Hole Injection Induces Local Motion of Surface Atoms through Electron-lattice Interaction
Komori Group
Strong excitation of local vibration can induce the motions of atoms and molecules in various materials. The most effective way to realize the highly excited vibration is to convert electronic excitation to vibrational one through the coupling between them. Moreover, the electronic excitation at extended states can realize a nonlocal manipulation of the atoms and molecules. At the clean Ge(001) surface, the carriers injected into the surface states reversibly and nonlocally alter the tilting orientation of the Ge dimers [1]. The change rate linearly depends on the tunneling current for both the electron and hole injections, indicating the single electron excitation process. Using scanning tunneling microscopy (STM) and density functional theory, we have studied the microscopic processes of this nonlocal atom manipulation through the surface electronic excitation induced by hole injections [2] .

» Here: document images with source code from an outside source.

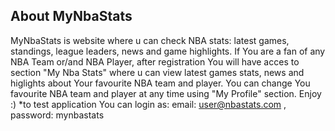 ## About MyNbaStats

MyNbaStats is website where u can check NBA stats: latest games, standings, league leaders, news and game highlights.
If You are a fan of any NBA Team or/and NBA Player, after registration You will have acces to section "My Nba Stats" where u can view latest games stats, news and higlights about Your favourite NBA team and player.
You can change You favourite NBA team and player at any time using "My Profile" section.
Enjoy :)
*to test application You can login as: 
email: user@nbastats.com ,
password: mynbastats

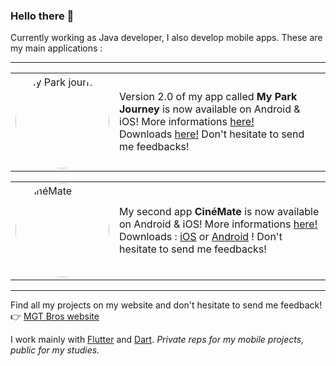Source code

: ### Hello there 👋

Currently working as Java developer, I also develop mobile apps. 
These are my main applications :

---

<table>
  <tr>
    <td width="150" style="border: none;">
      <img src="https://mgt-bros.com/myparkjourney/icon.png" alt="My Park journey" width="150" style="border-radius: 50%;">
    </td>
    <td style="border: none;">
      Version 2.0 of my app called <b>My Park Journey</b> is now available on Android & iOS! More informations <a href="https://mgt-bros.com/myparkjourney">here!</a><br>
      Downloads <a href="https://mgt-bros.com/myparkjourney/downloads/">here!</a> Don't hesitate to send me feedbacks!
    </td>
  </tr>
</table>
<table>
  <tr>
    <td width="150" style="border: none;">
      <img src="https://mgt-bros.com/cinemate/icon.png" alt="CinéMate" width="150" style="border-radius: 50%;">
    </td>
    <td style="border: none;">
      My second app <b>CinéMate</b> is now available on Android & iOS! More informations <a href="https://mgt-bros.com/cinemate">here!</a><br>
      Downloads : <a href="https://apps.apple.com/us/app/cinémate/id6502531851">iOS</a> or <a href="https://play.google.com/store/apps/details?id=com.mgtbros.movie_partners">Android</a> ! Don't hesitate to send me feedbacks!
    </td>
  </tr>
</table>

---

Find all my projects on my website and don't hesitate to send me feedback!  
👉 [MGT Bros website](https://mgt-bros.com)

I work mainly with [Flutter](https://flutter.dev/) and [Dart](https://dart.dev/). *Private reps for my mobile projects, public for my studies.*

Figure 1 shows STM images and models illustrating the change of the dimer tilting orientation. We can continuously monitor the local structure change as the tunneling current increase or decrease when the STM tip is fixed. Actually, the creation of the kink pair shown in Fig. 1(b) was detected at the positions above the points A-D as different values of the tunneling current. With increasing the excitation energy of the injected hole, the kink creation rate per electron first increases, once saturates, and then increases again as shown in Fig. 2(a). The electronic states (Fig. 2(b)) and their coupling to two rocking modes of the adjacent dimer pair, out-of phase and in phase as illustrated in Fig. 2(c), were calculated for understanding the observed rate of the kink creation. The both modes strongly couple the unoccupied π*, occupied π and σ states of the dimers, and the occupied dimer back-bond states. The dimer orientation change is mainly induced by the carriers injected to the π* and π states. The observed two-step increase of the creation rate by the hole injection is attributed to the crossover of the electronic states from the π to σ. The hole injected to the B1 state induces the rocking mode vibration, but its energy is not enough to induce the change of the tilting orientation.